Converting files fast?

I have a lot of big binary files (usually 300-400 MB). The file format has changed slightly and I would like to convert old files to the new format.

What is the fastest method to do this? It needs to work for both Windows and Linux and preferably be in C++ or C. Should I use C FILE or C++ streams or something completely different?

Specific about the file format:

It consists of blocks of data. A block consists of

  • a header,
  • a body of data, and
  • a footer.

Header: In the new format the header stays the same size, but one of the fields has changed slightly in definition, so the value does the same. The conversion depends on the footers of nearby blocks, in most cases prior blocks, but footer of the current block needs to be checked, so I need to read a bit ahead. If those footers aren't aren't valid in relation to the current block, I want to look ahead for valid footers.

Body: The size of the body is dependent on the header, but in virtually every case it has a fixed size close to 8 kB. It is unchanged in the new format, so it should just be copied.

Footer: The footer is variable size in the old format (at least four bytes) and fixed four bytes in the new. The definition is completely different. In the conversion the value may depend on nearby blocks.


Edited by Benjamin Pedersen on

For each file to process you read it fully into memory (C stdio API is perfectly fine for that), do all the changes you need, either in place if possible or to new memory block (doesn't matter which option), then write it fully back to new file.

If you have SSD disk and many files, then do this in multiple threads in parallel, one per CPU core you have.

If you do this on HDD then it may be not as efficient with many threads. Depending on how complex are your data transformations you might want create separate threads for IO and format update. Or you could try maybe just with two threads to see how well it works.


Edited by Mārtiņš Možeiko on

Thanks for your reply. I had not really thought about the disk and threading. Can I ask a few follow up questions? Sorry that they are pretty basic. I know very little about disks.

If you do this on HDD then it may be not as efficient with many threads. Depending on how complex are your data transformations you might want create separate threads for IO and format update. Or you could try maybe just with two threads to see how well it works.

Do you mean like pipelining, i.e. building up output, which is then handled on another thread? Are the read and write heads independent in HDD, so you can read on one thread without slowing down writes on another?

If you have SSD disk and many files, then do this in multiple threads in parallel, one per CPU core you have.

SSDs doesn't have any moving parts so writes to all kinds of places should not be a problem. Would they cache reads though? In that case I guess reads from different threads could interfere with each other if the cache is shared.

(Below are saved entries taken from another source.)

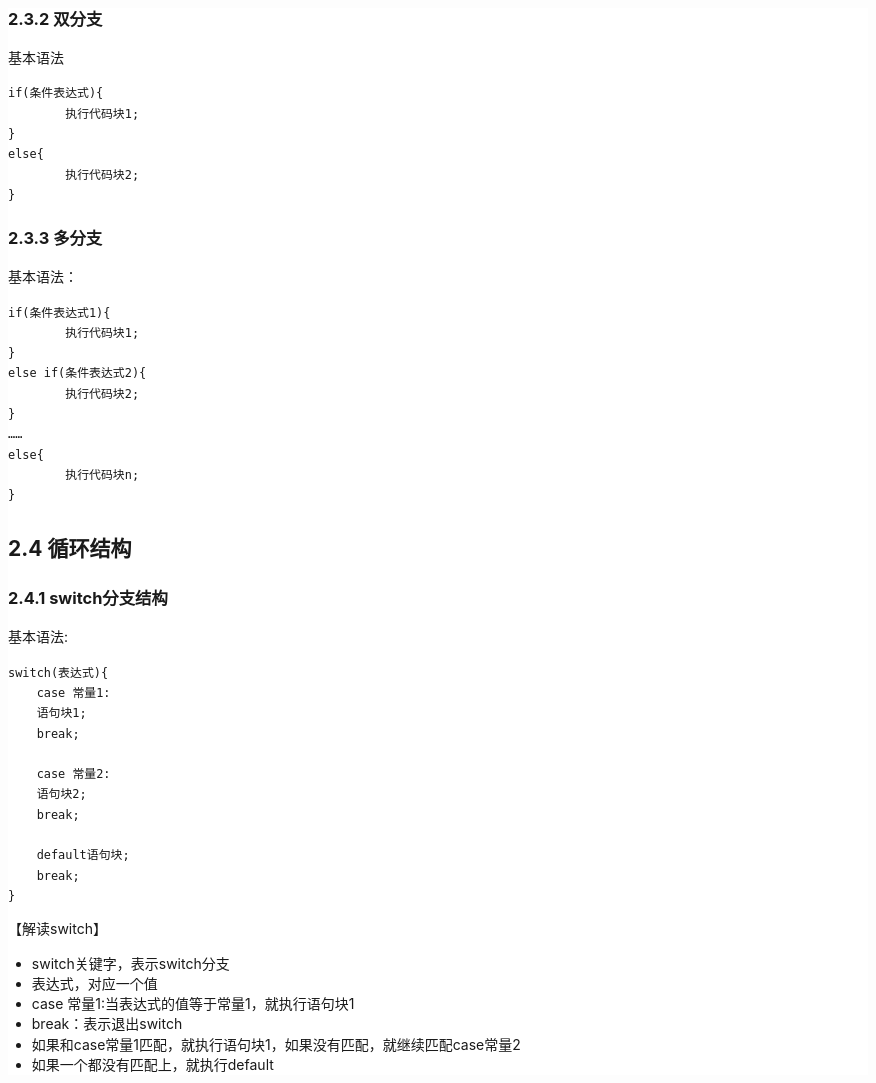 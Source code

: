 ### 2.3.2 双分支

基本语法

```
if(条件表达式){
		执行代码块1;
}
else{
		执行代码块2;
}
```

### 2.3.3 多分支

基本语法：

```
if(条件表达式1){
		执行代码块1;
}
else if(条件表达式2){
		执行代码块2;
}
……
else{
		执行代码块n;
}
```

## 2.4 循环结构

### 2.4.1 switch分支结构

基本语法:

```
switch(表达式){
	case 常量1:
	语句块1;
	break;

	case 常量2:
	语句块2;
	break;

	default语句块;
	break;
}
```

【解读switch】

- switch关键字，表示switch分支
- 表达式，对应一个值
- case 常量1:当表达式的值等于常量1，就执行语句块1
- break：表示退出switch
- 如果和case常量1匹配，就执行语句块1，如果没有匹配，就继续匹配case常量2
- 如果一个都没有匹配上，就执行default
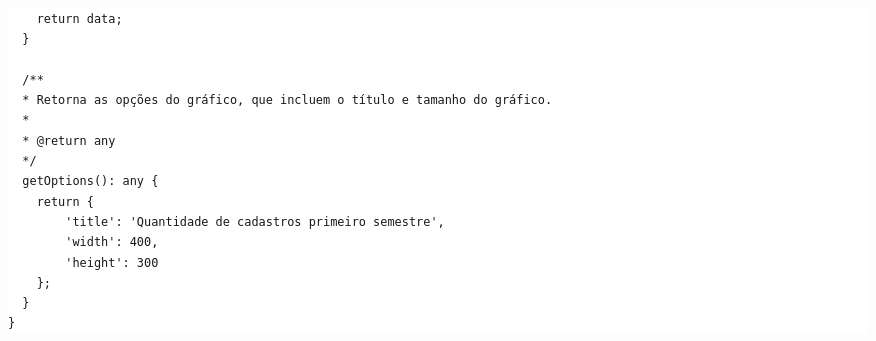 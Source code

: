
 ``` TS
    return data;
  }

  /**
  * Retorna as opções do gráfico, que incluem o título e tamanho do gráfico.
  *
  * @return any
  */
  getOptions(): any {
  	return {
    	'title': 'Quantidade de cadastros primeiro semestre',
        'width': 400,
        'height': 300
    };
  }
}
```
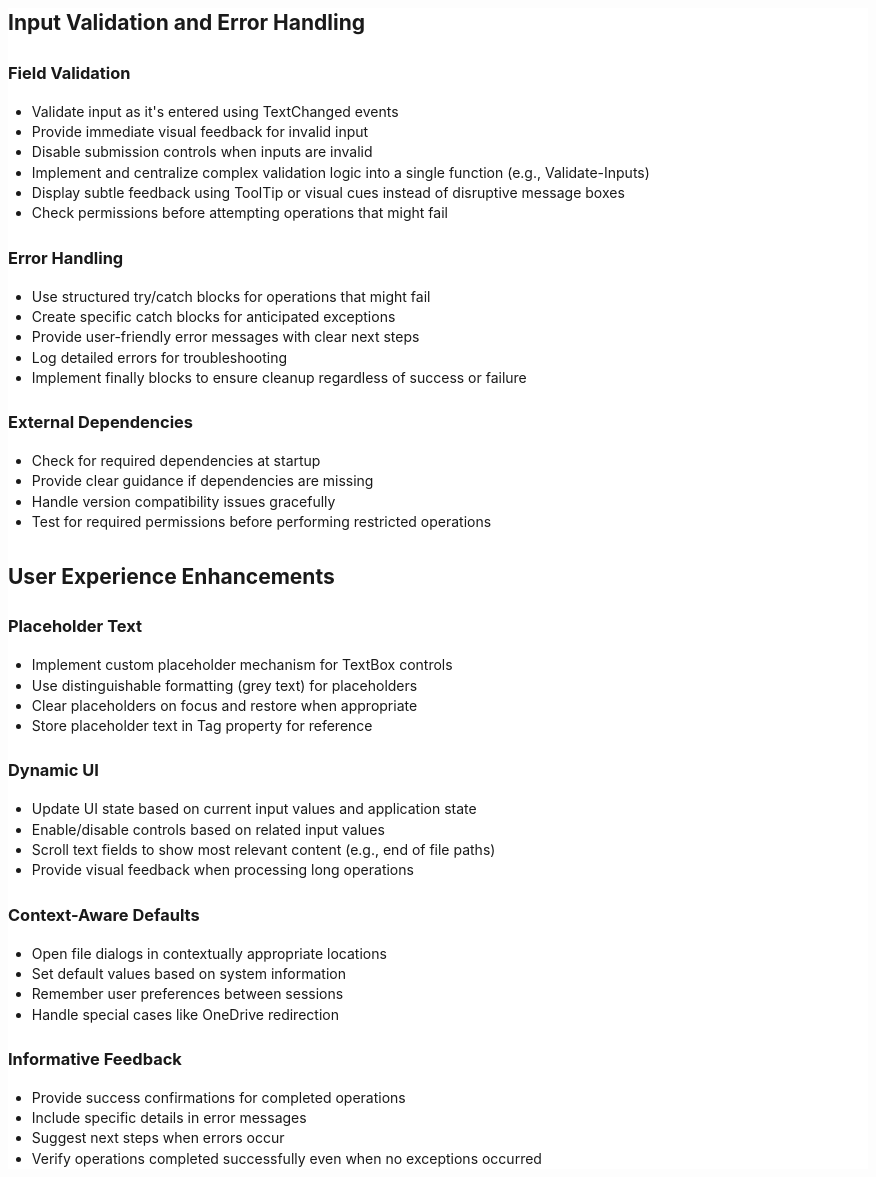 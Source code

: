 ## Input Validation and Error Handling

### Field Validation
- Validate input as it's entered using TextChanged events
- Provide immediate visual feedback for invalid input
- Disable submission controls when inputs are invalid
- Implement and centralize complex validation logic into a single function (e.g., Validate-Inputs)
- Display subtle feedback using ToolTip or visual cues instead of disruptive message boxes
- Check permissions before attempting operations that might fail

### Error Handling
- Use structured try/catch blocks for operations that might fail
- Create specific catch blocks for anticipated exceptions
- Provide user-friendly error messages with clear next steps
- Log detailed errors for troubleshooting
- Implement finally blocks to ensure cleanup regardless of success or failure

### External Dependencies
- Check for required dependencies at startup
- Provide clear guidance if dependencies are missing
- Handle version compatibility issues gracefully
- Test for required permissions before performing restricted operations

## User Experience Enhancements

### Placeholder Text
- Implement custom placeholder mechanism for TextBox controls
- Use distinguishable formatting (grey text) for placeholders
- Clear placeholders on focus and restore when appropriate
- Store placeholder text in Tag property for reference

### Dynamic UI
- Update UI state based on current input values and application state
- Enable/disable controls based on related input values
- Scroll text fields to show most relevant content (e.g., end of file paths)
- Provide visual feedback when processing long operations

### Context-Aware Defaults
- Open file dialogs in contextually appropriate locations
- Set default values based on system information
- Remember user preferences between sessions
- Handle special cases like OneDrive redirection

### Informative Feedback
- Provide success confirmations for completed operations
- Include specific details in error messages
- Suggest next steps when errors occur
- Verify operations completed successfully even when no exceptions occurred

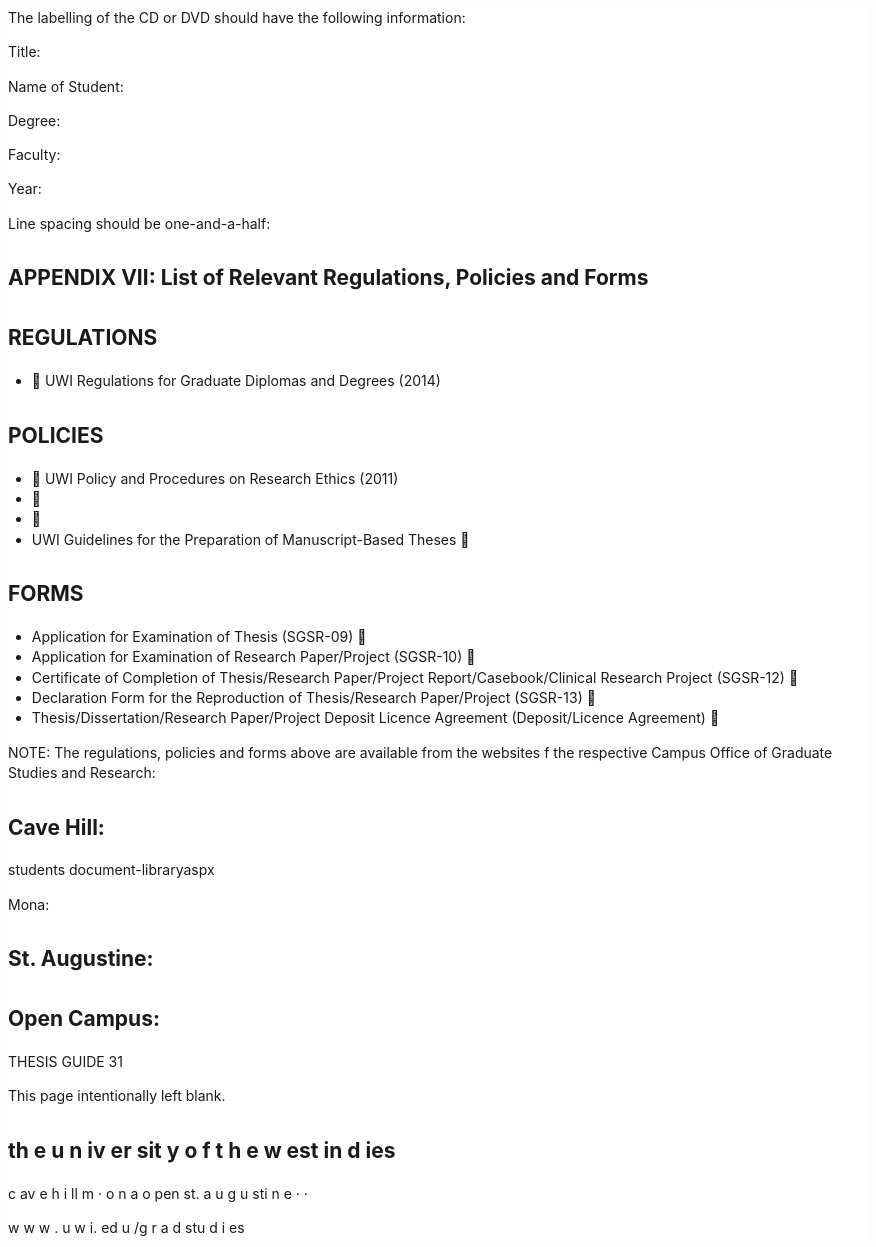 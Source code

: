 The labelling of the CD or DVD should have the following information:

Title:

Name of Student:

Degree:

Faculty:

Year:



Line spacing should be one-and-a-half:

## APPENDIX VII: List of Relevant Regulations, Policies and Forms

## REGULATIONS

-  UWI Regulations for Graduate Diplomas and Degrees (2014)

## POLICIES

-  UWI Policy and Procedures on Research Ethics (2011)
- 
- 
- UWI Guidelines for the Preparation of Manuscript-Based Theses 

## FORMS

- Application for Examination of Thesis (SGSR-09) 
- Application for Examination of Research Paper/Project (SGSR-10) 
- Certificate of Completion of Thesis/Research Paper/Project Report/Casebook/Clinical Research Project (SGSR-12) 
- Declaration Form for the Reproduction of Thesis/Research Paper/Project (SGSR-13) 
- Thesis/Dissertation/Research Paper/Project Deposit Licence Agreement (Deposit/Licence Agreement) 

NOTE: The regulations, policies and forms above are available from the websites f the respective Campus Office of Graduate Studies and Research:

## Cave Hill:

students document-libraryaspx

Mona:

## St. Augustine:

## Open Campus:

THESIS GUIDE 31

This page intentionally left blank.

## th e  u n iv er sit y  o f  t h e  w est  in d ies

c av e  h i ll    m · o n a    o pen     st.   a u g u sti n e · ·

w w w . u w i. ed u /g r a d stu d i es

For each file to process you read it fully into memory (C stdio API is perfectly fine for that), do all the changes you need, either in place if possible or to new memory block (doesn't matter which option), then write it fully back to new file.

Maybe I should just do a test myself, but am I correct in assuming that the latency on disk reads even with buffering vastly outweigh any imaginable benefits of reading and writing as you go along, e.g.

  1. speed limit of min(read speed, write speed) rather than read+write speed.
  2. more tight memory usage so less cache misses.

Replying to mmozeiko (#26187)

By IO thread I mean dedicated thread that accepts read or write request and does read/write operation from/to disk. And then gives back result (filled buffer in read case) to thread who asked this request. This way all your IO work is serialized and happening in single instance which is more preferred by HDD disks. You still do your work in multiple background threads because often work involves some reasonable CPU work which you don't want on IO thread to not slow down IO requests.

On HDD read and write is happening with same heads. You don't want to issue too many requests (doesn't matter read or write, both) at the same time. Because then heads will be spending a lot of time seeking around to physical locations on platters - seek time on HDD is slow, measured in many milliseconds. This will reduce your total bandwidth. Random reads/writes are really bad.

On SSD there is no such issue. There is no seek time. Just some minor latency from reading flash cells. It can service many requests at the same time.

In modern SATA protocol there is NCQ which is command queuing. OS can issue many requests to device and device can decide how to serve them back efficiently (i.e. start reading next request before fully sending back current one) - this increases bandwidth & reduces latency. This is especially useful for SSD drives, that's why I'm telling you to do as many threads as you can if your files are on SSD - otherwise SSD will sit idle waiting on your CPU to do its work. But on HDD this may lead to too much seeking around, so your need to measure carefully if threads are useful for your case. For big files most likely just one IO thread will be enough.

Not sure what caches are you talking about. OS does all the caching - it will use free memory that is not used by any process to store file cache. But this is pretty irrelevant to your use case. As you will be reading each file just once. So there is no cache usage at all.